▶ _THE TASK_
Where "center" occurs in a line of the entries below, copy that line.

------ DATASET RECORDS ------

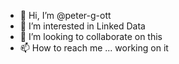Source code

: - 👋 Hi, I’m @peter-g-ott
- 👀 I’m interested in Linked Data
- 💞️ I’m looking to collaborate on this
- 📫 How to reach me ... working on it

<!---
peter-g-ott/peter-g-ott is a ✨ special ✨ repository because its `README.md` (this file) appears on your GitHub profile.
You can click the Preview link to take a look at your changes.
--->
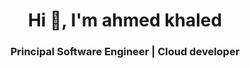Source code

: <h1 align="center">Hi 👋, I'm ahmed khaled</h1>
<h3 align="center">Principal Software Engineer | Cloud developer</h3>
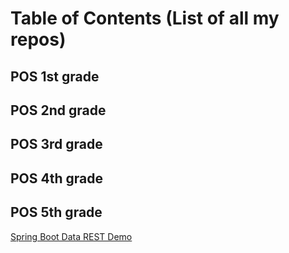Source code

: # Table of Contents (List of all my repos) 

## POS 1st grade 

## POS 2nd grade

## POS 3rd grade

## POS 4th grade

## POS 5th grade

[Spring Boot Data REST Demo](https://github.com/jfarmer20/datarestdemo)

------
------ DATASET RECORDS ------

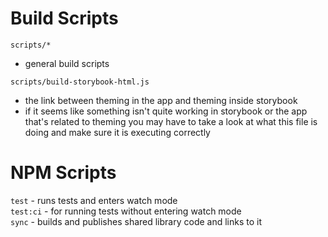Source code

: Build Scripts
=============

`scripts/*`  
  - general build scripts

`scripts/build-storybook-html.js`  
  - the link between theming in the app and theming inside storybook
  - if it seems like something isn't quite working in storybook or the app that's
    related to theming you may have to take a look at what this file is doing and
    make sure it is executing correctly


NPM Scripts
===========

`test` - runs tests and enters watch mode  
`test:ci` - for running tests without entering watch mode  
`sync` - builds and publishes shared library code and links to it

------

▶ _EXPECTED ANSWER_
: <h1 align="center">Hi 👋, I'm ahmed khaled</h1>
<h3 align="center">Principal Software Engineer | Cloud developer</h3>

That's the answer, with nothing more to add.